Active Projects

Hospital nursing staff productivity- the role of layout and people circulation

Project Facts

Start date: April 2009
End date: September 2013
Investigators Masoumeh Nazarian
Staff Employed
Status Complete

Project Partners

• Atieh Hospital, in Iran

Project Partners

Department of Civil and Building Engineering
Loughborough University
Ashby Road
LE11 3TU
T: +44 (0) 15 0922 2627

As a facility that offers an important service to its users, a hospital can be considered as a ‘production unit’; a unit that provides healthcare service. Many factors that facilitate this service (i.e. healthcare) need to be considered when improving the hospital ward productivity. Evidence suggests that one of the main factors that affect the productivity level of a hospital ward is how the design of the hospital deals with access and circulation of the people inside the ward.

A productivity-oriented circulation system will need to: improve staff performance; enhance patients’ safety, privacy and rate of recovery; minimise the risk of cross-infection; reduce the delay time of external service delivery; create a more welcoming environment for visitors; and reduce the evacuation time in emergency situations. The need to design ward layouts that benefit from the most effective system cannot be over-emphasised.

This project focused on finding a method for identifying different systems of access and people circulation in hospital wards and how they could affect nursing staff productivity. The study comprised five main phases.

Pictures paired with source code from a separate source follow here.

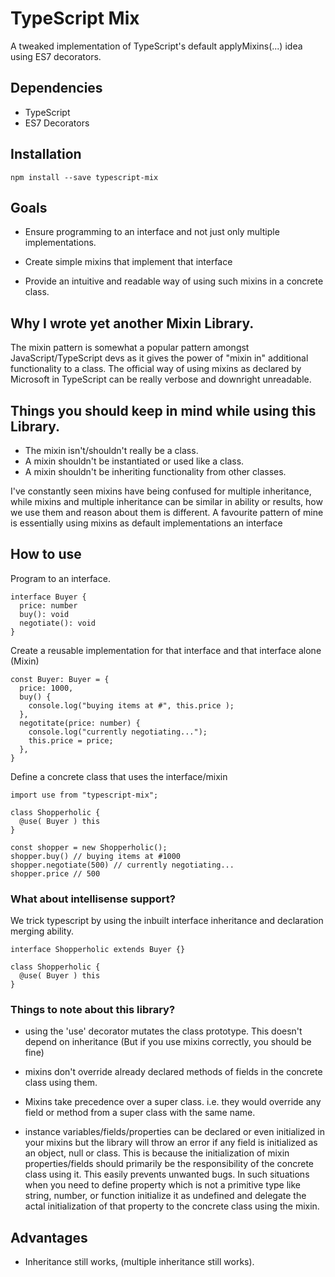 # TypeScript Mix

A tweaked implementation of TypeScript's default applyMixins(...) idea using ES7 decorators. 

## Dependencies
   * TypeScript
   * ES7 Decorators
 

## Installation
```
npm install --save typescript-mix
```

## Goals

   * Ensure programming to an interface and not just only multiple implementations.

   * Create simple mixins that implement that interface

   * Provide an intuitive and readable way of using such mixins in a concrete class.


## Why I wrote yet another Mixin Library.

The mixin pattern is somewhat a popular pattern amongst JavaScript/TypeScript devs as it gives the power of "mixin in" additional functionality to a class. The official way of using mixins as declared by Microsoft in TypeScript can be really verbose and downright unreadable.

## Things you should keep in mind while using this Library.

  * The mixin isn't/shouldn't really be a class. 
  * A mixin shouldn't be instantiated or used like a class.
  * A mixin shouldn't be inheriting functionality from other classes.
  
I've constantly seen mixins have being confused for multiple inheritance, while mixins and multiple inheritance can be similar in ability or results, how we use them and reason about them is different. A favourite pattern of mine is essentially using mixins as default implementations an interface


## How to use

Program to an interface.

```
interface Buyer {
  price: number
  buy(): void
  negotiate(): void
}
```

Create a reusable implementation for that interface and that interface alone (Mixin)

```
const Buyer: Buyer = {
  price: 1000,
  buy() {
    console.log("buying items at #", this.price );
  },
  negotitate(price: number) {
    console.log("currently negotiating...");
    this.price = price;
  },
}
```

Define a concrete class that uses the interface/mixin

```
import use from "typescript-mix";

class Shopperholic {
  @use( Buyer ) this
}

const shopper = new Shopperholic();
shopper.buy() // buying items at #1000
shopper.negotiate(500) // currently negotiating...
shopper.price // 500
```

### What about intellisense support?
We trick typescript by using the inbuilt interface inheritance and declaration merging ability.
```
interface Shopperholic extends Buyer {}

class Shopperholic {
  @use( Buyer ) this
}
```

### Things to note about this library?
* using the 'use' decorator mutates the class prototype. This doesn't depend on inheritance (But if you use mixins correctly, you should be fine)

* mixins don't override already declared methods of fields in the concrete class using them.

* Mixins take precedence over a super class. i.e. they would override any field or method from a super class with the same name.

* instance variables/fields/properties can be declared or even initialized in your mixins but the library will throw an error if any field is initialized as an object, null or class. This is because the initialization of mixin properties/fields should primarily be the responsibility of the concrete class using it. This easily prevents unwanted bugs. In such situations when you need to define property which is not a primitive type like string, number, or function initialize it as undefined and delegate the actal initialization of that property to the concrete class using the mixin.


## Advantages
   * Inheritance still works, (multiple inheritance still works).



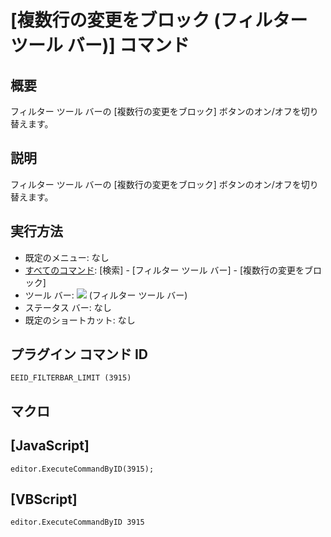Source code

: # \[複数行の変更をブロック (フィルター ツール バー)\] コマンド

## 概要

フィルター ツール バーの \[複数行の変更をブロック\] ボタンのオン/オフを切り替えます。

## 説明

フィルター ツール バーの \[複数行の変更をブロック\] ボタンのオン/オフを切り替えます。

## 実行方法

- 既定のメニュー: なし
- [すべてのコマンド](../../glossary/allcommands): \[検索\] \- \[フィルター ツール バー\] \- \[複数行の変更をブロック\]
- ツール バー: ![](../../images/blockmultilinechanges..png) (フィルター ツール バー)
- ステータス バー: なし
- 既定のショートカット: なし

## プラグイン コマンド ID

```
EEID_FILTERBAR_LIMIT (3915)
```

## マクロ

## \[JavaScript\]

```
editor.ExecuteCommandByID(3915);
```

## \[VBScript\]

```
editor.ExecuteCommandByID 3915
```
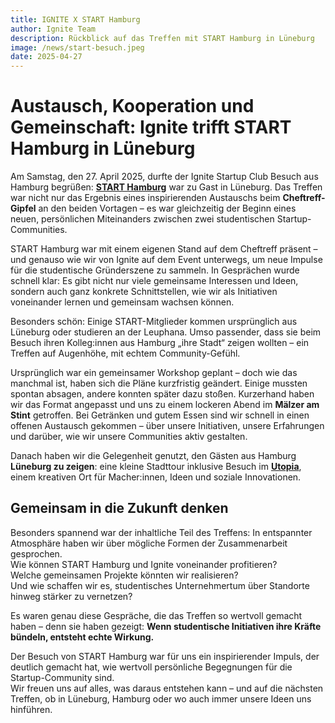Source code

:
 ```yaml
---
title: IGNITE X START Hamburg
author: Ignite Team
description: Rückblick auf das Treffen mit START Hamburg in Lüneburg
image: /news/start-besuch.jpeg
date: 2025-04-27
---
```


# Austausch, Kooperation und Gemeinschaft: Ignite trifft START Hamburg in Lüneburg

Am Samstag, den 27. April 2025, durfte der Ignite Startup Club Besuch aus Hamburg begrüßen: **[START Hamburg](https://start-hamburg.com)** war zu Gast in Lüneburg. Das Treffen war nicht nur das Ergebnis eines inspirierenden Austauschs beim **Cheftreff-Gipfel** an den beiden Vortagen – es war gleichzeitig der Beginn eines neuen, persönlichen Miteinanders zwischen zwei studentischen Startup-Communities.

START Hamburg war mit einem eigenen Stand auf dem Cheftreff präsent – und genauso wie wir von Ignite auf dem Event unterwegs, um neue Impulse für die studentische Gründerszene zu sammeln. In Gesprächen wurde schnell klar: Es gibt nicht nur viele gemeinsame Interessen und Ideen, sondern auch ganz konkrete Schnittstellen, wie wir als Initiativen voneinander lernen und gemeinsam wachsen können.

Besonders schön: Einige START-Mitglieder kommen ursprünglich aus Lüneburg oder studieren an der Leuphana. Umso passender, dass sie beim Besuch ihren Kolleg:innen aus Hamburg „ihre Stadt“ zeigen wollten – ein Treffen auf Augenhöhe, mit echtem Community-Gefühl.

Ursprünglich war ein gemeinsamer Workshop geplant – doch wie das manchmal ist, haben sich die Pläne kurzfristig geändert. Einige mussten spontan absagen, andere konnten später dazu stoßen. Kurzerhand haben wir das Format angepasst und uns zu einem lockeren Abend im **Mälzer am Stint** getroffen. Bei Getränken und gutem Essen sind wir schnell in einen offenen Austausch gekommen – über unsere Initiativen, unsere Erfahrungen und darüber, wie wir unsere Communities aktiv gestalten.

Danach haben wir die Gelegenheit genutzt, den Gästen aus Hamburg **Lüneburg zu zeigen**: eine kleine Stadttour inklusive Besuch im **[Utopia](https://www.utopia-lueneburg.de)**, einem kreativen Ort für Macher:innen, Ideen und soziale Innovationen.

## Gemeinsam in die Zukunft denken

Besonders spannend war der inhaltliche Teil des Treffens: In entspannter Atmosphäre haben wir über mögliche Formen der Zusammenarbeit gesprochen.  
Wie können START Hamburg und Ignite voneinander profitieren?  
Welche gemeinsamen Projekte könnten wir realisieren?  
Und wie schaffen wir es, studentisches Unternehmertum über Standorte hinweg stärker zu vernetzen?

Es waren genau diese Gespräche, die das Treffen so wertvoll gemacht haben – denn sie haben gezeigt: **Wenn studentische Initiativen ihre Kräfte bündeln, entsteht echte Wirkung.**

Der Besuch von START Hamburg war für uns ein inspirierender Impuls, der deutlich gemacht hat, wie wertvoll persönliche Begegnungen für die Startup-Community sind.  
Wir freuen uns auf alles, was daraus entstehen kann – und auf die nächsten Treffen, ob in Lüneburg, Hamburg oder wo auch immer unsere Ideen uns hinführen.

The first phase involved a literature review of existing healthcare environments to identify different types of access and people circulation requirements. In the second phase, data on nursing staff’s movements were collected from a case study. The third phase focused on categorising and modelling the existing approaches and layout design systems.

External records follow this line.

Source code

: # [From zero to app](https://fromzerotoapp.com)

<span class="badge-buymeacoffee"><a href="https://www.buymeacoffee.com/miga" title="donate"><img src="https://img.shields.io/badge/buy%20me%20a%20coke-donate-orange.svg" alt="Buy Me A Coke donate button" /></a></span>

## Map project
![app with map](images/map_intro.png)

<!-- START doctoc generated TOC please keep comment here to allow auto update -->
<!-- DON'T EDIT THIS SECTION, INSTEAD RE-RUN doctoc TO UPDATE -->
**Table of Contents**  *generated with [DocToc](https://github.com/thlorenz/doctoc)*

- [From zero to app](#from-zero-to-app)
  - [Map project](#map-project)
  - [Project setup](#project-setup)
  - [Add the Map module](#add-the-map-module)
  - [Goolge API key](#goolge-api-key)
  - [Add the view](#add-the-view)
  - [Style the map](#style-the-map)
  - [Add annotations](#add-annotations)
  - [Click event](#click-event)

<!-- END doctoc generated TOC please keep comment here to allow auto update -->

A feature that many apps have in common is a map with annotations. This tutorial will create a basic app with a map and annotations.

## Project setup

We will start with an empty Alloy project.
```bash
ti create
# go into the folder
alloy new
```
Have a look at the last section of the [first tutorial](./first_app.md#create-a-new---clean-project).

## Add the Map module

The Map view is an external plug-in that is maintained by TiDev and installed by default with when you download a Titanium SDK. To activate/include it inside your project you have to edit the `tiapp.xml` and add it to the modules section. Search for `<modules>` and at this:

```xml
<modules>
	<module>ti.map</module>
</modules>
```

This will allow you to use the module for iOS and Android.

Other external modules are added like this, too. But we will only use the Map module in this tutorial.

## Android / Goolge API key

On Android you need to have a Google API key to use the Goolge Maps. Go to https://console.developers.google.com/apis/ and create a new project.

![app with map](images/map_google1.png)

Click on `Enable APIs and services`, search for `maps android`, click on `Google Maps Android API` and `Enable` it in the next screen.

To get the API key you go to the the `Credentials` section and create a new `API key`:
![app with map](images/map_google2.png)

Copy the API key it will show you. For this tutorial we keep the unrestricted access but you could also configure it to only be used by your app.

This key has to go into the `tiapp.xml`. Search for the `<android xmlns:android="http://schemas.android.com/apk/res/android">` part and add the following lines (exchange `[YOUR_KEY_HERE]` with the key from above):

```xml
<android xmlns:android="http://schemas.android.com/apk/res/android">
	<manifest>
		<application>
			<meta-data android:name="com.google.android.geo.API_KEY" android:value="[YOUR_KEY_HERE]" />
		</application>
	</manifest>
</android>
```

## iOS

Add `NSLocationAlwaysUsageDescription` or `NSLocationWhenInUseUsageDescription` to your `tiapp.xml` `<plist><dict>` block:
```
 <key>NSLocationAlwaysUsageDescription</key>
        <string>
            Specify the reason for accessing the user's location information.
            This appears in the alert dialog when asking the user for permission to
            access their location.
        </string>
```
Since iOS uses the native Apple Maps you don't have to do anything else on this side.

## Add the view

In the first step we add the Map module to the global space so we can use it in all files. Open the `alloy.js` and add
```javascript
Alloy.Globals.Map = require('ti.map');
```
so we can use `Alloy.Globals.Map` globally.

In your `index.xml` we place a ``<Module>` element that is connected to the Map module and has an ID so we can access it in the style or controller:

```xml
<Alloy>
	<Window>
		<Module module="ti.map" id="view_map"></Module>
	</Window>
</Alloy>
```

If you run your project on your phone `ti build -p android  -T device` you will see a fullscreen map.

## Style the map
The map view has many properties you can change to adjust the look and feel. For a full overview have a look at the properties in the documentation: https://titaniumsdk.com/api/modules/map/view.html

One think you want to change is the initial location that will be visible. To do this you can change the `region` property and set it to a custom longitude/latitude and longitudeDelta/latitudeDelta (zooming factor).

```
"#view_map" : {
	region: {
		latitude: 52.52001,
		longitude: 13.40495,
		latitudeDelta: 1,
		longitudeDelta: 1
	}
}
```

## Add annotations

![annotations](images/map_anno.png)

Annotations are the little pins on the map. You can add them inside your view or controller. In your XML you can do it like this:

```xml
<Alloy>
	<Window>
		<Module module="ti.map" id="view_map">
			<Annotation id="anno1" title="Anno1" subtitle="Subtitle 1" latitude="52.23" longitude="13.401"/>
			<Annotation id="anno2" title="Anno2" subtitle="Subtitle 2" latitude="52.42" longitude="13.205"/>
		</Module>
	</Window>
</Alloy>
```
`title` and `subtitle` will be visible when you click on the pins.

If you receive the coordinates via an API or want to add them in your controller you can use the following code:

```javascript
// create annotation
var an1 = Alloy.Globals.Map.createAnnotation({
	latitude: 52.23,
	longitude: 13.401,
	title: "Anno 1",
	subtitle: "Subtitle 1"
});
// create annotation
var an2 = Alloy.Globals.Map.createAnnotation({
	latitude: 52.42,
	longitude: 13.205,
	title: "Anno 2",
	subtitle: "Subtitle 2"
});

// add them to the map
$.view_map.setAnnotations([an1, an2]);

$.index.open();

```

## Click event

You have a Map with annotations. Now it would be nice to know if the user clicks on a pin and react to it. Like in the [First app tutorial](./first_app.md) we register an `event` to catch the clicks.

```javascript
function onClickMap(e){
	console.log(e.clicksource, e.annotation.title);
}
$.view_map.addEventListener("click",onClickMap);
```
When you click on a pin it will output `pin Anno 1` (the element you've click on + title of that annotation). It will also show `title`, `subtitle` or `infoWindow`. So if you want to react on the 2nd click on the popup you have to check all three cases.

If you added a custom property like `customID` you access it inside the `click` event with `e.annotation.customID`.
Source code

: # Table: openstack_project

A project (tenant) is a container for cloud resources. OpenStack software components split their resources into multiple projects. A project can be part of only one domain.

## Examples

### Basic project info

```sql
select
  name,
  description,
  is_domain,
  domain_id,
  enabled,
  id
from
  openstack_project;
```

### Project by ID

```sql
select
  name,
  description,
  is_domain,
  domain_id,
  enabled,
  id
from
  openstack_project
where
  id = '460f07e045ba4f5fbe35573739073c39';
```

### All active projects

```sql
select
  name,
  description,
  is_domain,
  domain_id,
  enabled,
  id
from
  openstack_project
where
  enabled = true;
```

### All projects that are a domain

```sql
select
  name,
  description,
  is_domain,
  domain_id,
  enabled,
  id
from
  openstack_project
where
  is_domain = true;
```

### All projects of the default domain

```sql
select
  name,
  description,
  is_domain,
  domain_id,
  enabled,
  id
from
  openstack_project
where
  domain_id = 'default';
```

Phase four provided a comparative study of different categories of people circulation designs and contrasted their advantages and disadvantages to improve access and people circulation. In the fifth and final phase, the study concluded with proposing guidelines for choosing between different layout options in the design of new hospital wards or the refurbishment of the existing ones.

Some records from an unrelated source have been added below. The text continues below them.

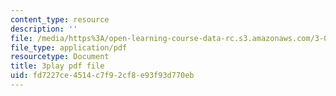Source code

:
 ```yaml
---
content_type: resource
description: ''
file: /media/https%3A/open-learning-course-data-rc.s3.amazonaws.com/3-091sc-introduction-to-solid-state-chemistry-fall-2010/fd7227ce4514c7f92cf8e93f93d770eb_up3zP2z81SE.pdf
file_type: application/pdf
resourcetype: Document
title: 3play pdf file
uid: fd7227ce-4514-c7f9-2cf8-e93f93d770eb
---
```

The research developed guidelines for understanding and implementing nursing staff productivity in the design of new-build wards and in the refurbishment plans of the existing ones. The guidelines comprise three main sections. The first section provides a theoretical basis for understanding the nature of staff productivity in the context of hospital ward functions. The second section offers details on the use of the data collection, cleansing and analysis method of the study. The third section summarises some of the lessons learnt from the exemplar study that have the potential to be generalised in form of recommendations to be used in similar designs.

The guidelines include recommendations for the positioning of different ward spaces (Nurse Station, Treatment Room, Staff Room, Ward Entrance and Patient Rooms) within the ward and in relation to each other with the goal of minimising the room to room walking of the nursing team. These guidelines, together with their enclosed Proximity Matrix of ward spaces have the potential to be used in the design of all wards with similar functions to those of the ward in the case study of this thesis.